::: INPUT FOR THIS TASK
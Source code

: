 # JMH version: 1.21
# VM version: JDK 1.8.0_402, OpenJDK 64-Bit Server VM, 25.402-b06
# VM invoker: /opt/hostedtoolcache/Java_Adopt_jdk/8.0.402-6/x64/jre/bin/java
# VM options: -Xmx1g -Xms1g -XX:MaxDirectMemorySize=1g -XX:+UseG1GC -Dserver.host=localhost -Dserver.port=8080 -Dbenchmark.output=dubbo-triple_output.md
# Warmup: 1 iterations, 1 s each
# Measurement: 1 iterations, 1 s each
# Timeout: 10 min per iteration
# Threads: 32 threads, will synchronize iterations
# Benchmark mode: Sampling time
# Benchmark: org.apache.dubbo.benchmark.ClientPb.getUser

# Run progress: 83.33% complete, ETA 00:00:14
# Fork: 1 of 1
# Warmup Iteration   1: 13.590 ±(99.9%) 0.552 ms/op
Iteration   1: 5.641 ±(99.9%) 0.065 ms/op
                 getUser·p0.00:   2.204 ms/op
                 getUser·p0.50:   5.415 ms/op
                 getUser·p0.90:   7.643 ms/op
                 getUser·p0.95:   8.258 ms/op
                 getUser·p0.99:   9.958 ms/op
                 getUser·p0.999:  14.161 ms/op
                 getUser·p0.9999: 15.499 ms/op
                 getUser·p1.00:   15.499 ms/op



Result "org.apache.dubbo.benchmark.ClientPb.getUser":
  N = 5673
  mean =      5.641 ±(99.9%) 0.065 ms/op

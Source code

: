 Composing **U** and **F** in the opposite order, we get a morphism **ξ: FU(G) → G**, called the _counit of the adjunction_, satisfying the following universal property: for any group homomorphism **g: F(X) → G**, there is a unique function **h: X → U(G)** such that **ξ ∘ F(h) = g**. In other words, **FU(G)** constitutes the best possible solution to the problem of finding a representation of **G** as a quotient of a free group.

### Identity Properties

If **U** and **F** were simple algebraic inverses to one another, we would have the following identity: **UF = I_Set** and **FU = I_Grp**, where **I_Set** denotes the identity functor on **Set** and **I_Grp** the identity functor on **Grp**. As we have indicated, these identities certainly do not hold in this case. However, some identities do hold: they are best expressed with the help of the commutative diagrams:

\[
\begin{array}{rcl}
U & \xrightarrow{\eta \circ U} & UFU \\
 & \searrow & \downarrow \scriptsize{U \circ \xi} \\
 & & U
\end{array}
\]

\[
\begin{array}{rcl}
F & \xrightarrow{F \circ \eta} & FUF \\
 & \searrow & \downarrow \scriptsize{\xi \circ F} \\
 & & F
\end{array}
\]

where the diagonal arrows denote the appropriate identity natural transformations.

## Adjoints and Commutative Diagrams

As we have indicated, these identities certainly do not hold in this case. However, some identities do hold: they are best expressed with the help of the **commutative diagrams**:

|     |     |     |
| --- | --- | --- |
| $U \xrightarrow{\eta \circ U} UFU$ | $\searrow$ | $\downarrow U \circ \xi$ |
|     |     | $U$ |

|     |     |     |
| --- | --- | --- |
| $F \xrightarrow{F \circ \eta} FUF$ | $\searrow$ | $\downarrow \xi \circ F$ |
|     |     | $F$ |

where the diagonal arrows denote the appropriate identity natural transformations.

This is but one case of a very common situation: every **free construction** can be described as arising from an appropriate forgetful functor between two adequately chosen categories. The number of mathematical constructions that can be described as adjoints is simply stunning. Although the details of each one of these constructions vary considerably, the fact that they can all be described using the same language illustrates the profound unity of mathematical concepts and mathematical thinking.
::::::
### TASK PROMPT
Reproduce the entire listing so that it matches the original in every line.

### EXERCISE ANSWER
Source code

: # JMH version: 1.21
# VM version: JDK 1.8.0_402, OpenJDK 64-Bit Server VM, 25.402-b06
# VM invoker: /opt/hostedtoolcache/Java_Adopt_jdk/8.0.402-6/x64/jre/bin/java
# VM options: -Xmx1g -Xms1g -XX:MaxDirectMemorySize=1g -XX:+UseG1GC -Dserver.host=localhost -Dserver.port=8080 -Dbenchmark.output=dubbo-triple_output.md
# Warmup: 1 iterations, 1 s each
# Measurement: 1 iterations, 1 s each
# Timeout: 10 min per iteration
# Threads: 32 threads, will synchronize iterations
# Benchmark mode: Sampling time
# Benchmark: org.apache.dubbo.benchmark.ClientPb.getUser

# Run progress: 83.33% complete, ETA 00:00:14
# Fork: 1 of 1
# Warmup Iteration   1: 13.590 ±(99.9%) 0.552 ms/op
Iteration   1: 5.641 ±(99.9%) 0.065 ms/op
                 getUser·p0.00:   2.204 ms/op
                 getUser·p0.50:   5.415 ms/op
                 getUser·p0.90:   7.643 ms/op
                 getUser·p0.95:   8.258 ms/op
                 getUser·p0.99:   9.958 ms/op
                 getUser·p0.999:  14.161 ms/op
                 getUser·p0.9999: 15.499 ms/op
                 getUser·p1.00:   15.499 ms/op



Result "org.apache.dubbo.benchmark.ClientPb.getUser":
  N = 5673
  mean =      5.641 ±(99.9%) 0.065 ms/op

Source code

: Composing **U** and **F** in the opposite order, we get a morphism **ξ: FU(G) → G**, called the _counit of the adjunction_, satisfying the following universal property: for any group homomorphism **g: F(X) → G**, there is a unique function **h: X → U(G)** such that **ξ ∘ F(h) = g**. In other words, **FU(G)** constitutes the best possible solution to the problem of finding a representation of **G** as a quotient of a free group.

### Identity Properties

If **U** and **F** were simple algebraic inverses to one another, we would have the following identity: **UF = I_Set** and **FU = I_Grp**, where **I_Set** denotes the identity functor on **Set** and **I_Grp** the identity functor on **Grp**. As we have indicated, these identities certainly do not hold in this case. However, some identities do hold: they are best expressed with the help of the commutative diagrams:

\[
\begin{array}{rcl}
U & \xrightarrow{\eta \circ U} & UFU \\
 & \searrow & \downarrow \scriptsize{U \circ \xi} \\
 & & U
\end{array}
\]

\[
\begin{array}{rcl}
F & \xrightarrow{F \circ \eta} & FUF \\
 & \searrow & \downarrow \scriptsize{\xi \circ F} \\
 & & F
\end{array}
\]

where the diagonal arrows denote the appropriate identity natural transformations.

## Adjoints and Commutative Diagrams

As we have indicated, these identities certainly do not hold in this case. However, some identities do hold: they are best expressed with the help of the **commutative diagrams**:

|     |     |     |
| --- | --- | --- |
| $U \xrightarrow{\eta \circ U} UFU$ | $\searrow$ | $\downarrow U \circ \xi$ |
|     |     | $U$ |

|     |     |     |
| --- | --- | --- |
| $F \xrightarrow{F \circ \eta} FUF$ | $\searrow$ | $\downarrow \xi \circ F$ |
|     |     | $F$ |

where the diagonal arrows denote the appropriate identity natural transformations.

This is but one case of a very common situation: every **free construction** can be described as arising from an appropriate forgetful functor between two adequately chosen categories. The number of mathematical constructions that can be described as adjoints is simply stunning. Although the details of each one of these constructions vary considerably, the fact that they can all be described using the same language illustrates the profound unity of mathematical concepts and mathematical thinking.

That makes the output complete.